## ASSIGNMENT
The lines below that include the word "jacket" are to be reported.

--*--

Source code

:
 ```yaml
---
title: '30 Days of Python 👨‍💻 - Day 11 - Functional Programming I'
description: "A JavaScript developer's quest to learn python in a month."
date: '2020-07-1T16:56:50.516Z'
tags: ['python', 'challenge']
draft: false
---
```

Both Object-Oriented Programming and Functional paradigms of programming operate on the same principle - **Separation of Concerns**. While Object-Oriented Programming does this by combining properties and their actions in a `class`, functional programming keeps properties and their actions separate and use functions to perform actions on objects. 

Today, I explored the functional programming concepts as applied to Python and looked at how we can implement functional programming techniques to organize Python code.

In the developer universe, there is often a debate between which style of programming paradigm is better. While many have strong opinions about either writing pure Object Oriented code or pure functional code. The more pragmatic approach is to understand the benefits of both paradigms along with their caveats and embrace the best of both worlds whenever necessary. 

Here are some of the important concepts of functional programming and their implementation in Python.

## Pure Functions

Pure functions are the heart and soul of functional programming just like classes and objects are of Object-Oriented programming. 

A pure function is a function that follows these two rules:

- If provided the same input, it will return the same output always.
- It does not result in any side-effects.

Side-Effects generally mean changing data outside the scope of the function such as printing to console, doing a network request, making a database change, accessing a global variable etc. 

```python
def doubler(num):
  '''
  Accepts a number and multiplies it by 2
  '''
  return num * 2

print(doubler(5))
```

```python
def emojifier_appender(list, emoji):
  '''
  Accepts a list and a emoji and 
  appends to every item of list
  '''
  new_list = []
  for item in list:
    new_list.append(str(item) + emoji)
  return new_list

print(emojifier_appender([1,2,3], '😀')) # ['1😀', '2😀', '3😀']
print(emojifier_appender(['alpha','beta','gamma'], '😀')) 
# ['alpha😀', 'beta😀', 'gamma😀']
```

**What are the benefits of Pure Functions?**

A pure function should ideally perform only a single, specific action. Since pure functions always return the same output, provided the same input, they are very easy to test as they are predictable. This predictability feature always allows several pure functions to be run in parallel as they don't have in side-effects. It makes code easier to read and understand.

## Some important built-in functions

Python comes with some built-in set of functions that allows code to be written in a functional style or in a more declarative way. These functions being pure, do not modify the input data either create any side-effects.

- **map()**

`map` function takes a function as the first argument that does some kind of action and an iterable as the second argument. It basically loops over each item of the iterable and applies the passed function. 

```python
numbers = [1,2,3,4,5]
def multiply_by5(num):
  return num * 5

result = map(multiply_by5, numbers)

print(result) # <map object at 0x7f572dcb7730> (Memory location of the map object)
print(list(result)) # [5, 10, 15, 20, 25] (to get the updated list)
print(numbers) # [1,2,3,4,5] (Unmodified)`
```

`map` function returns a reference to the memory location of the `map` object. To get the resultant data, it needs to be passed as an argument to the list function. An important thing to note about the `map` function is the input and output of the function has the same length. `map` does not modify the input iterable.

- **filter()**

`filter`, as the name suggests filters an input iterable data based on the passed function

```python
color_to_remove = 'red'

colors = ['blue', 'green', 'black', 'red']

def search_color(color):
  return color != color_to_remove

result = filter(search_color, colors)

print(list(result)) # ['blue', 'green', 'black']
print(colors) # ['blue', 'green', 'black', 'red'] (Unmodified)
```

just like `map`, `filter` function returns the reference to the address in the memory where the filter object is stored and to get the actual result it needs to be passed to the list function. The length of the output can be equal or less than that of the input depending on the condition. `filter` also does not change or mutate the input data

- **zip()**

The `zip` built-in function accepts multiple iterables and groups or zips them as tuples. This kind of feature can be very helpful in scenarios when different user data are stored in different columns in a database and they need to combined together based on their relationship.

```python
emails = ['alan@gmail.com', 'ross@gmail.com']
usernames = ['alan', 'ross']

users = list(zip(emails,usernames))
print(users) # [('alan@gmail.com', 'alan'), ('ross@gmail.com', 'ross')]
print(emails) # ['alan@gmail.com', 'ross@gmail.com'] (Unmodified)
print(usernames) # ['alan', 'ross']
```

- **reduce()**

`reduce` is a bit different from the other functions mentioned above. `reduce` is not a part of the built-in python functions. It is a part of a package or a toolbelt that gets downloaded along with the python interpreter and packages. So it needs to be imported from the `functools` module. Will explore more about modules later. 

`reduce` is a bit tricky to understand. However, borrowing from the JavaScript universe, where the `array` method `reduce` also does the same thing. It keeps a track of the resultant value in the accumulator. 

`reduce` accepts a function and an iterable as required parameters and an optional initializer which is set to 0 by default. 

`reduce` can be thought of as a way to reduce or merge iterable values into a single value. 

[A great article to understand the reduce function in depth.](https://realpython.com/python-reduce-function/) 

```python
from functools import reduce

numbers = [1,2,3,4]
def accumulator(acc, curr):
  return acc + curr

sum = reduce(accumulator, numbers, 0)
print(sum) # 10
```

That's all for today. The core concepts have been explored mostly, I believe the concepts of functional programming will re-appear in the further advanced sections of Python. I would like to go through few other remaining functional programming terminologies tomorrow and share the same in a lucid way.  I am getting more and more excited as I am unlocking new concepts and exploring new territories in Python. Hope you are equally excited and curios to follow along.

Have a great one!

--*--

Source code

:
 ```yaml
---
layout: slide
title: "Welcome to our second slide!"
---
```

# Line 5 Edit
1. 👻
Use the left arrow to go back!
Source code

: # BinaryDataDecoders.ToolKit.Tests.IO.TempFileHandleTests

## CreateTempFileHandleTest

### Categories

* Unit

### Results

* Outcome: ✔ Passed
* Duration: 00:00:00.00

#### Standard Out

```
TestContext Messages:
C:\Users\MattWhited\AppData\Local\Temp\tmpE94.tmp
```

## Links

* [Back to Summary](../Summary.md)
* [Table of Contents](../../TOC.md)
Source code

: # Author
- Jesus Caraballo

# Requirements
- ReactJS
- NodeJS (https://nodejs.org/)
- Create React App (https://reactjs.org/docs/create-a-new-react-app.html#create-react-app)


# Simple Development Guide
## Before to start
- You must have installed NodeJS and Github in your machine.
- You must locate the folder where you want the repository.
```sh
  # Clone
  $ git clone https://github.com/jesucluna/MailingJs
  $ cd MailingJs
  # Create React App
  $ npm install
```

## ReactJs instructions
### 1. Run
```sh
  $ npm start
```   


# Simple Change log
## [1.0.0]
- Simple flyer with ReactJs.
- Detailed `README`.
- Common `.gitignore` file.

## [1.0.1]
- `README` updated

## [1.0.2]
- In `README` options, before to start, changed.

--*--

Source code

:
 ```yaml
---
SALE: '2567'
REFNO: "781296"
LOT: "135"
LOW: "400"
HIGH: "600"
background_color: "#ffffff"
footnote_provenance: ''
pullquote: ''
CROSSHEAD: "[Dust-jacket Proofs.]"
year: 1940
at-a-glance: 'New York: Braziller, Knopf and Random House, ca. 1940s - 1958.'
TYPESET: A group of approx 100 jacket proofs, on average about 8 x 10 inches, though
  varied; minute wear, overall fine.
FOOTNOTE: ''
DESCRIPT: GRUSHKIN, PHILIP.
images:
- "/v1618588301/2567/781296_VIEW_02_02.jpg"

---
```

--*--

## SOLVED EXERCISE
CROSSHEAD: "[Dust-jacket Proofs.]"
TYPESET: A group of approx 100 jacket proofs, on average about 8 x 10 inches, though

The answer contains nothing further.